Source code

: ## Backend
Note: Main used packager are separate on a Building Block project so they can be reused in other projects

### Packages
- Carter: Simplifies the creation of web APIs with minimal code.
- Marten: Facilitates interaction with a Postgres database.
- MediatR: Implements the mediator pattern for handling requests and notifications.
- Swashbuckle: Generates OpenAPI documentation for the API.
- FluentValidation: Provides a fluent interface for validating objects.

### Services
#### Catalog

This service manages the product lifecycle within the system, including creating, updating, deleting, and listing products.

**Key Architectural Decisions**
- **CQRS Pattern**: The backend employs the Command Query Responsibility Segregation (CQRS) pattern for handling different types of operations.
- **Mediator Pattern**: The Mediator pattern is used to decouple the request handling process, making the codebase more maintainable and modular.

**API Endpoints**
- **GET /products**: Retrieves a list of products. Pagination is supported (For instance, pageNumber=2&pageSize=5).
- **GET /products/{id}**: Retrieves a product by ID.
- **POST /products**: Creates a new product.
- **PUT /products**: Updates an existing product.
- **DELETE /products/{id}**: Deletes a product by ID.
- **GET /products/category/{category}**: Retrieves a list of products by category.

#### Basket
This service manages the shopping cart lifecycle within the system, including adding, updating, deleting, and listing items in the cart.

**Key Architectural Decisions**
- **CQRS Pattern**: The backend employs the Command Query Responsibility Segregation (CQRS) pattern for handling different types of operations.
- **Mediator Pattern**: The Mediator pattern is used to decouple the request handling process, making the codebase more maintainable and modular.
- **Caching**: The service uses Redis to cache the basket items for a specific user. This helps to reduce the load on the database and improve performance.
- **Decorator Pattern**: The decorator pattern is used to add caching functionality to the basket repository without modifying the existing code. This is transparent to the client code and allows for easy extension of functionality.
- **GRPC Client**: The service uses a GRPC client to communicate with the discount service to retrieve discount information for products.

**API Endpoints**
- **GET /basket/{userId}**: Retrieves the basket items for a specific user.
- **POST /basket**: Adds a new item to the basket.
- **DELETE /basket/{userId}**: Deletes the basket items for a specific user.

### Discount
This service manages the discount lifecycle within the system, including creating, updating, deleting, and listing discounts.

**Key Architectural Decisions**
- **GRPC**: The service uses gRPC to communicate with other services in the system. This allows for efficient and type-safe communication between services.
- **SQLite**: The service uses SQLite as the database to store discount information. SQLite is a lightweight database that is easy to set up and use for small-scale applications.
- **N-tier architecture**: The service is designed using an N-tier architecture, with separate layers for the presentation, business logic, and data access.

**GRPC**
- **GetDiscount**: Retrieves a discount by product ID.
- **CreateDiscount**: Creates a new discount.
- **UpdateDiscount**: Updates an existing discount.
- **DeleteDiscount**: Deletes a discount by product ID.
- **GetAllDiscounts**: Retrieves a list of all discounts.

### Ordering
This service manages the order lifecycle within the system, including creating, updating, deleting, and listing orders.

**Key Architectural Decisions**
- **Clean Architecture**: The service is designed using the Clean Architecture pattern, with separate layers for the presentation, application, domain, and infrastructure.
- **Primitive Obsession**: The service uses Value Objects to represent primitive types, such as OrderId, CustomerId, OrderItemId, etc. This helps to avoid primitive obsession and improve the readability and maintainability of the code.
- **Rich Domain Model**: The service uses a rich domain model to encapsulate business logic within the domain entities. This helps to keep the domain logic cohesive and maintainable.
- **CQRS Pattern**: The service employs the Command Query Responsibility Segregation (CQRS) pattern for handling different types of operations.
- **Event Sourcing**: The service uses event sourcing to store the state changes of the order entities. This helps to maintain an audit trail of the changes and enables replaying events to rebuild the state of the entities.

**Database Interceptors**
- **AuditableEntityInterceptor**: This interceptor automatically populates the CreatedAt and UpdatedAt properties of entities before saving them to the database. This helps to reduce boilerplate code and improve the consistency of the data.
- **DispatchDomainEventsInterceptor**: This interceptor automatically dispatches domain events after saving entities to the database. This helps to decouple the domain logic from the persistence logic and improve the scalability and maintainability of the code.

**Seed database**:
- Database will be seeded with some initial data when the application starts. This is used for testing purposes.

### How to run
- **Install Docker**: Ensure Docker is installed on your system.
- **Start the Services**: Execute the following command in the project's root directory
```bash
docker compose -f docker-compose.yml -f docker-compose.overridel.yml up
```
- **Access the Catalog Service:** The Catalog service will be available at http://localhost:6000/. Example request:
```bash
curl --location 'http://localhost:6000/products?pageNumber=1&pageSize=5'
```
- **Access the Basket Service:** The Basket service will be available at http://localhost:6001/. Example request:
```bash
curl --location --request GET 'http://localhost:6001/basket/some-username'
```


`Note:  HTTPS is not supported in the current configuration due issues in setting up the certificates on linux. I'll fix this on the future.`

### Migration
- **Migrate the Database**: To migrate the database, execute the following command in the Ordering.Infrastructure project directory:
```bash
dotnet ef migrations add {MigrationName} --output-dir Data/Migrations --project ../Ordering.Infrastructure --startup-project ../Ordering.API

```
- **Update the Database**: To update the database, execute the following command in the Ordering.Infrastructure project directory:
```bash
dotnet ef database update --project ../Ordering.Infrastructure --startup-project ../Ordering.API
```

Task description.
Would you print exactly the lines from the first line of the entries above through the line that has "- Carter: Simplifies", both included, and stop there?

Problem solution.
Source code

: ## Backend
Note: Main used packager are separate on a Building Block project so they can be reused in other projects

### Packages
- Carter: Simplifies the creation of web APIs with minimal code.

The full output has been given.